Tapi teror terus saja bergelombang datang. Telepon genggamnya dipenuhi berbagai pesan dan ancaman. Bahkan ada juga beberapa ancaman yang akan membunuh. Namun baginya semua itu dianggap sebagai risiko perjuangan.
“Syukur alhamdulillah, sejauh ini terror dan ancaman itu hanya ditujukan kepada saya saja. Allah masih melindungi anak dan istri dari hal serupa itu. Tapi beberapa kali para peneror datang ke rumah dengan mobil. Mereka tidak memang masuk, tapi hanya mondar-mandir di gang depan. Sesekali mereka memarkir mobilnya cukup lama pas di depan rumah tanpa keperluan yang jelas. Sepertinya orang-orang itu memang bermaksud menjatuhkan mental saya dan keluarga,” paparnya.

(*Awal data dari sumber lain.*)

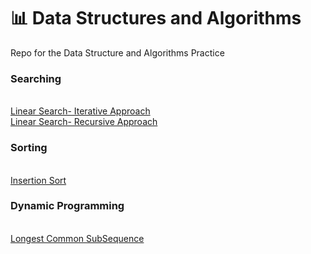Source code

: # 📊 Data Structures and Algorithms

Repo for the Data Structure and Algorithms Practice
### Searching
<br> [Linear Search- Iterative Approach](https://github.com/ishaandwivedi9101/DSA/blob/main/linearSearchIterative.cpp)
<br> [Linear Search- Recursive Approach](https://github.com/ishaandwivedi9101/DSA/blob/main/linearSearchRecursive.cpp)
### Sorting
<br> [Insertion Sort](https://github.com/ishaandwivedi9101/DSA/blob/main/insertionSort.cpp)
### Dynamic Programming
<br> [Longest Common SubSequence](https://github.com/ishaandwivedi9101/DSA/blob/main/longestCommonSubsequence.cpp)

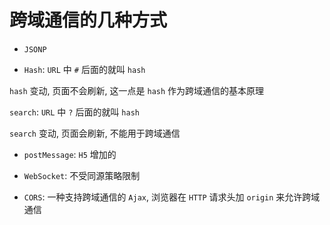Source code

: # 跨域通信的几种方式

- `JSONP`

- `Hash`: `URL` 中 `#` 后面的就叫 `hash`

`hash` 变动, 页面不会刷新, 这一点是 `hash` 作为跨域通信的基本原理

`search`: `URL` 中 `?` 后面的就叫 `hash`

`search` 变动, 页面会刷新, 不能用于跨域通信

- `postMessage`: `H5` 增加的

- `WebSocket`: 不受同源策略限制

- `CORS`: 一种支持跨域通信的 `Ajax`, 浏览器在 `HTTP` 请求头加 `origin` 来允许跨域通信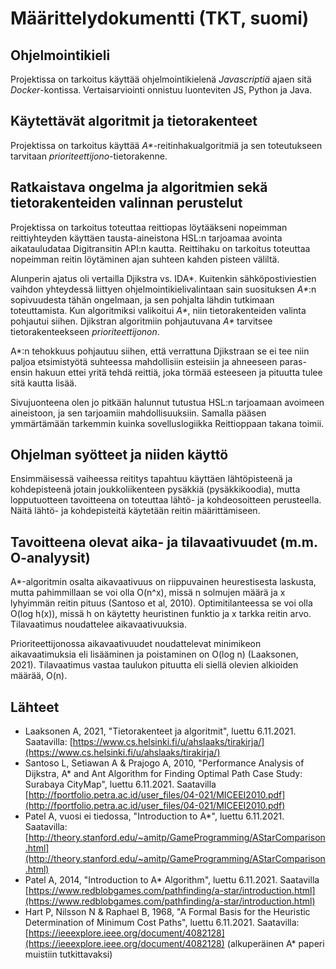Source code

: # Määrittelydokumentti (TKT, suomi)

## Ohjelmointikieli

Projektissa on tarkoitus käyttää ohjelmointikielenä _Javascriptiä_ ajaen sitä _Docker_-kontissa. Vertaisarviointi onnistuu luonteviten JS, Python ja Java.

## Käytettävät algoritmit ja tietorakenteet

Projektissa on tarkoitus käyttää _A\*_-reitinhakualgoritmiä ja sen toteutukseen tarvitaan _prioriteettijono_-tietorakenne.

## Ratkaistava ongelma ja algoritmien sekä tietorakenteiden valinnan perustelut

Projektissa on tarkoitus toteuttaa reittiopas löytääkseni nopeimman reittiyhteyden käyttäen tausta-aineistona HSL:n tarjoamaa avointa aikatauludataa Digitransitin API:n kautta. Reittihaku on tarkoitus toteuttaa nopeimman reitin löytäminen ajan suhteen kahden pisteen väliltä.

Alunperin ajatus oli vertailla Djikstra vs. IDA\*. Kuitenkin sähköpostiviestien vaihdon yhteydessä liittyen ohjelmointikielivalintaan sain suosituksen _A\*_:n sopivuudesta tähän ongelmaan, ja sen pohjalta lähdin tutkimaan toteuttamista. Kun algoritmiksi valikoitui _A\*_, niin tietorakenteiden valinta pohjautui siihen. Djikstran algoritmiin pohjautuvana _A\*_ tarvitsee tietorakenteekseen _prioriteettijonon_.

A\*:n tehokkuus pohjautuu siihen, että verrattuna Djikstraan se ei tee niin paljoa etsimistyötä suhteessa mahdollisiin esteisiin ja ahneeseen paras-ensin hakuun ettei yritä tehdä reittiä, joka törmää esteeseen ja pituutta tulee sitä kautta lisää.

Sivujuonteena olen jo pitkään halunnut tutustua HSL:n tarjoamaan avoimeen aineistoon, ja sen tarjoamiin mahdollisuuksiin. Samalla pääsen ymmärtämään tarkemmin kuinka sovelluslogiikka Reittioppaan takana toimii.

## Ohjelman syötteet ja niiden käyttö

Ensimmäisessä vaiheessa reititys tapahtuu käyttäen lähtöpisteenä ja kohdepisteenä jotain joukkoliikenteen pysäkkiä (pysäkkikoodia), mutta lopputuotteen tavoitteena on toteuttaa lähtö- ja kohdeosoitteen perusteella. Näitä lähtö- ja kohdepisteitä käytetään reitin määrittämiseen.

## Tavoitteena olevat aika- ja tilavaativuudet (m.m. O-analyysit)

A\*-algoritmin osalta aikavaativuus on riippuvainen heurestisesta laskusta, mutta pahimmillaan se voi olla O(n^x), missä n solmujen määrä ja x lyhyimmän reitin pituus (Santoso et al, 2010). Optimitilanteessa se voi olla O(log h(x)), missä h on käytetty heuristinen funktio ja x tarkka reitin arvo. Tilavaatimus noudattelee aikavaativuuksia.

Prioriteettijonossa aikavaativuudet noudattelevat minimikeon aikavaatimuksia eli lisääminen ja poistaminen on O(log n) (Laaksonen, 2021). Tilavaatimus vastaa taulukon pituutta eli siellä olevien alkioiden määrää, O(n).

## Lähteet

- Laaksonen A, 2021, "Tietorakenteet ja algoritmit", luettu 6.11.2021. Saatavilla: [https://www.cs.helsinki.fi/u/ahslaaks/tirakirja/](https://www.cs.helsinki.fi/u/ahslaaks/tirakirja/)
- Santoso L, Setiawan A & Prajogo A, 2010, "Performance Analysis of Dijkstra, A\* and Ant Algorithm for Finding Optimal Path Case Study: Surabaya CityMap", luettu 6.11.2021. Saatavilla [http://fportfolio.petra.ac.id/user_files/04-021/MICEEI2010.pdf](http://fportfolio.petra.ac.id/user_files/04-021/MICEEI2010.pdf)
- Patel A, vuosi ei tiedossa, "Introduction to A\*", luettu 6.11.2021. Saatavilla: [http://theory.stanford.edu/~amitp/GameProgramming/AStarComparison.html](http://theory.stanford.edu/~amitp/GameProgramming/AStarComparison.html)
- Patel A, 2014, "Introduction to A\* Algorithm", luettu 6.11.2021. Saatavilla [https://www.redblobgames.com/pathfinding/a-star/introduction.html](https://www.redblobgames.com/pathfinding/a-star/introduction.html)
- Hart P, Nilsson N & Raphael B, 1968, "A Formal Basis for the Heuristic Determination of Minimum Cost Paths", luettu 6.11.2021. Saatavilla: [https://ieeexplore.ieee.org/document/4082128](https://ieeexplore.ieee.org/document/4082128) (alkuperäinen A\* paperi muistiin tutkittavaksi)
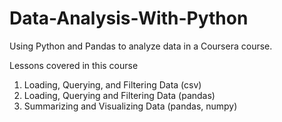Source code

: # Data-Analysis-With-Python
Using Python and Pandas to analyze data in a Coursera course.

Lessons covered in this course
 1. Loading, Querying, and Filtering Data (csv)
 2. Loading, Querying and Filtering Data (pandas)
 3. Summarizing and Visualizing Data (pandas, numpy)
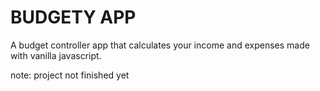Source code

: # BUDGETY APP

A budget controller app that calculates your income and expenses made with vanilla javascript.

note: project not finished yet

Obrolan hangat di sore yang cerah itu harus terhenti sejenak. Saya harus pamit ke masjid. Maklum, tadi berangkat belum masuk waktu sholat ashar. Kereta commuter line yang mengangkut saya dari stasiun Bojong Indah, Jakbar, memang tepat waktu. Tapi Obeth, anak muda pengemudi ojek Grab yang membawa saya dari stasiun Depok, rupanya tidak kenal jalan dan daerah Cilodong. Akibatnya kami harus berputar-putar memakan waktu hampir satu jam. Jadilah saya telat melaksanakan shalat ashar.

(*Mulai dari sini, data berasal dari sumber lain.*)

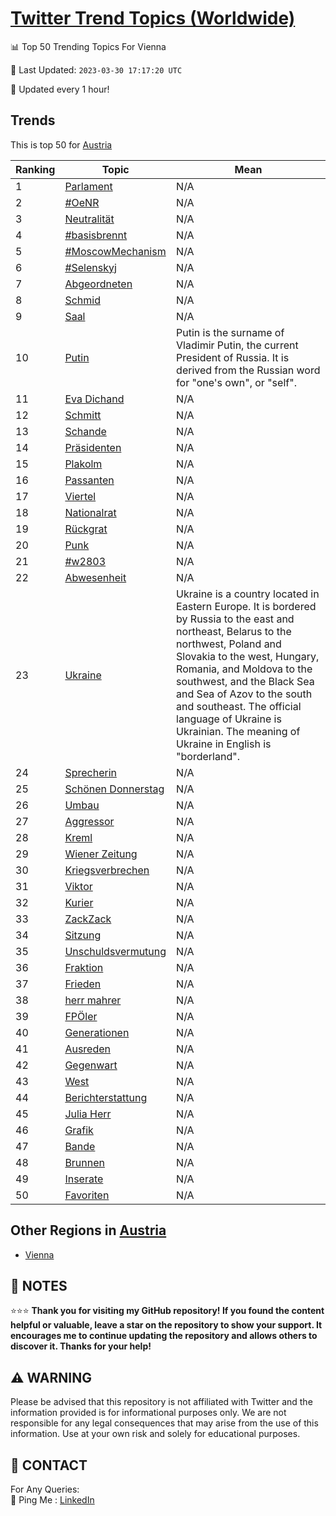 [Twitter Trend Topics (Worldwide)](https://github.com/ErcinDedeoglu/Twitter-Trend-Topics)
==========


📊 Top 50 Trending Topics For Vienna

📆 Last Updated: `2023-03-30 17:17:20 UTC`

🔧 Updated every 1 hour!


## Trends

This is top 50 for [Austria](</Austria>)

| Ranking | Topic | Mean |
| ------- | ------------ | ------------ |
| 1 | [Parlament](http://twitter.com/search?q=Parlament) | N/A |
| 2 | [#OeNR](http://twitter.com/search?q=%23OeNR) | N/A |
| 3 | [Neutralität](http://twitter.com/search?q=Neutralit%c3%a4t) | N/A |
| 4 | [#basisbrennt](http://twitter.com/search?q=%23basisbrennt) | N/A |
| 5 | [#MoscowMechanism](http://twitter.com/search?q=%23MoscowMechanism) | N/A |
| 6 | [#Selenskyj](http://twitter.com/search?q=%23Selenskyj) | N/A |
| 7 | [Abgeordneten](http://twitter.com/search?q=Abgeordneten) | N/A |
| 8 | [Schmid](http://twitter.com/search?q=Schmid) | N/A |
| 9 | [Saal](http://twitter.com/search?q=Saal) | N/A |
| 10 | [Putin](http://twitter.com/search?q=Putin) | Putin is the surname of Vladimir Putin, the current President of Russia. It is derived from the Russian word for "one's own", or "self". |
| 11 | [Eva Dichand](http://twitter.com/search?q=Eva+Dichand) | N/A |
| 12 | [Schmitt](http://twitter.com/search?q=Schmitt) | N/A |
| 13 | [Schande](http://twitter.com/search?q=Schande) | N/A |
| 14 | [Präsidenten](http://twitter.com/search?q=Pr%c3%a4sidenten) | N/A |
| 15 | [Plakolm](http://twitter.com/search?q=Plakolm) | N/A |
| 16 | [Passanten](http://twitter.com/search?q=Passanten) | N/A |
| 17 | [Viertel](http://twitter.com/search?q=Viertel) | N/A |
| 18 | [Nationalrat](http://twitter.com/search?q=Nationalrat) | N/A |
| 19 | [Rückgrat](http://twitter.com/search?q=R%c3%bcckgrat) | N/A |
| 20 | [Punk](http://twitter.com/search?q=Punk) | N/A |
| 21 | [#w2803](http://twitter.com/search?q=%23w2803) | N/A |
| 22 | [Abwesenheit](http://twitter.com/search?q=Abwesenheit) | N/A |
| 23 | [Ukraine](http://twitter.com/search?q=Ukraine) | Ukraine is a country located in Eastern Europe. It is bordered by Russia to the east and northeast, Belarus to the northwest, Poland and Slovakia to the west, Hungary, Romania, and Moldova to the southwest, and the Black Sea and Sea of Azov to the south and southeast. The official language of Ukraine is Ukrainian. The meaning of Ukraine in English is "borderland". |
| 24 | [Sprecherin](http://twitter.com/search?q=Sprecherin) | N/A |
| 25 | [Schönen Donnerstag](http://twitter.com/search?q=Sch%c3%b6nen+Donnerstag) | N/A |
| 26 | [Umbau](http://twitter.com/search?q=Umbau) | N/A |
| 27 | [Aggressor](http://twitter.com/search?q=Aggressor) | N/A |
| 28 | [Kreml](http://twitter.com/search?q=Kreml) | N/A |
| 29 | [Wiener Zeitung](http://twitter.com/search?q=Wiener+Zeitung) | N/A |
| 30 | [Kriegsverbrechen](http://twitter.com/search?q=Kriegsverbrechen) | N/A |
| 31 | [Viktor](http://twitter.com/search?q=Viktor) | N/A |
| 32 | [Kurier](http://twitter.com/search?q=Kurier) | N/A |
| 33 | [ZackZack](http://twitter.com/search?q=ZackZack) | N/A |
| 34 | [Sitzung](http://twitter.com/search?q=Sitzung) | N/A |
| 35 | [Unschuldsvermutung](http://twitter.com/search?q=Unschuldsvermutung) | N/A |
| 36 | [Fraktion](http://twitter.com/search?q=Fraktion) | N/A |
| 37 | [Frieden](http://twitter.com/search?q=Frieden) | N/A |
| 38 | [herr mahrer](http://twitter.com/search?q=herr+mahrer) | N/A |
| 39 | [FPÖler](http://twitter.com/search?q=FP%c3%96ler) | N/A |
| 40 | [Generationen](http://twitter.com/search?q=Generationen) | N/A |
| 41 | [Ausreden](http://twitter.com/search?q=Ausreden) | N/A |
| 42 | [Gegenwart](http://twitter.com/search?q=Gegenwart) | N/A |
| 43 | [West](http://twitter.com/search?q=West) | N/A |
| 44 | [Berichterstattung](http://twitter.com/search?q=Berichterstattung) | N/A |
| 45 | [Julia Herr](http://twitter.com/search?q=Julia+Herr) | N/A |
| 46 | [Grafik](http://twitter.com/search?q=Grafik) | N/A |
| 47 | [Bande](http://twitter.com/search?q=Bande) | N/A |
| 48 | [Brunnen](http://twitter.com/search?q=Brunnen) | N/A |
| 49 | [Inserate](http://twitter.com/search?q=Inserate) | N/A |
| 50 | [Favoriten](http://twitter.com/search?q=Favoriten) | N/A |



## Other Regions in [Austria](</Austria>)

* [Vienna](</Austria/Vienna.md>)



## 📝 NOTES

⭐⭐⭐ **Thank you for visiting my GitHub repository! If you found the content helpful or valuable, leave a star on the repository to show your support. It encourages me to continue updating the repository and allows others to discover it. Thanks for your help!**


## ⚠️ WARNING

Please be advised that this repository is not affiliated with Twitter and the information provided is for informational purposes only. We are not responsible for any legal consequences that may arise from the use of this information. Use at your own risk and solely for educational purposes.


## 📨 CONTACT

 For Any Queries:  
            🏓 Ping Me : [LinkedIn](https://www.linkedin.com/in/ercindedeoglu/)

Buni memang tuan rumah yang baik. Dia tidak saja menunjukkan masjid di komplek perumahan itu, tapi juga menemani menuju lokasi. Saya memintanya kembali ke rumah begitu masjid yang dituju tampak. Usai, shalat saya segera kembali karena tidak sabar ingin melanjutkan obrolan yang amat menarik tadi.